## WHAT IS EXPECTED
Scan the listing below. Report each line that includes "document".

## DATA SECTION
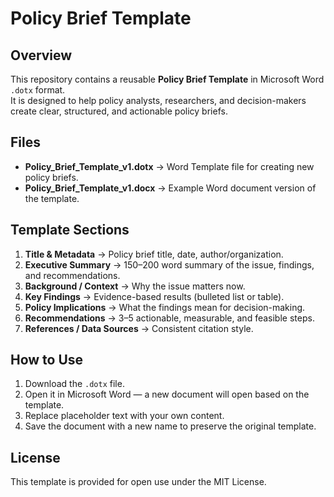 # Policy Brief Template

## Overview
This repository contains a reusable **Policy Brief Template** in Microsoft Word `.dotx` format.  
It is designed to help policy analysts, researchers, and decision-makers create clear, structured, and actionable policy briefs.

## Files
- **Policy_Brief_Template_v1.dotx** → Word Template file for creating new policy briefs.
- **Policy_Brief_Template_v1.docx** → Example Word document version of the template.

## Template Sections
1. **Title & Metadata** → Policy brief title, date, author/organization.
2. **Executive Summary** → 150–200 word summary of the issue, findings, and recommendations.
3. **Background / Context** → Why the issue matters now.
4. **Key Findings** → Evidence-based results (bulleted list or table).
5. **Policy Implications** → What the findings mean for decision-making.
6. **Recommendations** → 3–5 actionable, measurable, and feasible steps.
7. **References / Data Sources** → Consistent citation style.

## How to Use
1. Download the `.dotx` file.
2. Open it in Microsoft Word — a new document will open based on the template.
3. Replace placeholder text with your own content.
4. Save the document with a new name to preserve the original template.

## License
This template is provided for open use under the MIT License.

## EXERCISE RESULT
- **Policy_Brief_Template_v1.docx** → Example Word document version of the template.
2. Open it in Microsoft Word — a new document will open based on the template.
4. Save the document with a new name to preserve the original template.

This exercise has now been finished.